### WHAT THE TASK REQUIRES
Each line below that contains "tutorial" should be counted. Give only the total.

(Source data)
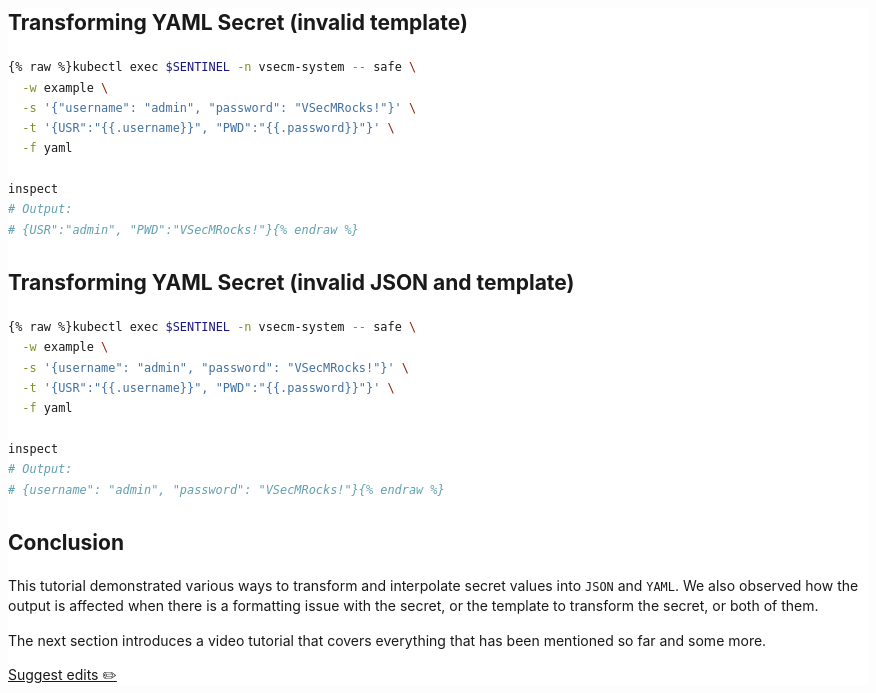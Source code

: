 ## Transforming YAML Secret (invalid template)

```bash
{% raw %}kubectl exec $SENTINEL -n vsecm-system -- safe \
  -w example \
  -s '{"username": "admin", "password": "VSecMRocks!"}' \
  -t '{USR":"{{.username}}", "PWD":"{{.password}}"}' \
  -f yaml

inspect
# Output:
# {USR":"admin", "PWD":"VSecMRocks!"}{% endraw %}
```

## Transforming YAML Secret (invalid JSON and template)

```bash
{% raw %}kubectl exec $SENTINEL -n vsecm-system -- safe \
  -w example \
  -s '{username": "admin", "password": "VSecMRocks!"}' \
  -t '{USR":"{{.username}}", "PWD":"{{.password}}"}' \
  -f yaml

inspect
# Output:
# {username": "admin", "password": "VSecMRocks!"}{% endraw %}
```

## Conclusion

This tutorial demonstrated various ways to transform and interpolate secret
values into `JSON` and `YAML`. We also observed how the output is affected
when there is a formatting issue with the secret, or the template to
transform the secret, or both of them.

The next section introduces a video tutorial that covers everything that has
been mentioned so far and some more.

<p class="github-button">
  <a href="https://github.com/vmware-tanzu/secrets-manager/blob/main/docs/_pages/0240-transform.md">
     Suggest edits ✏️
  </a>
</p>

### EXERCISE RESPONSE
2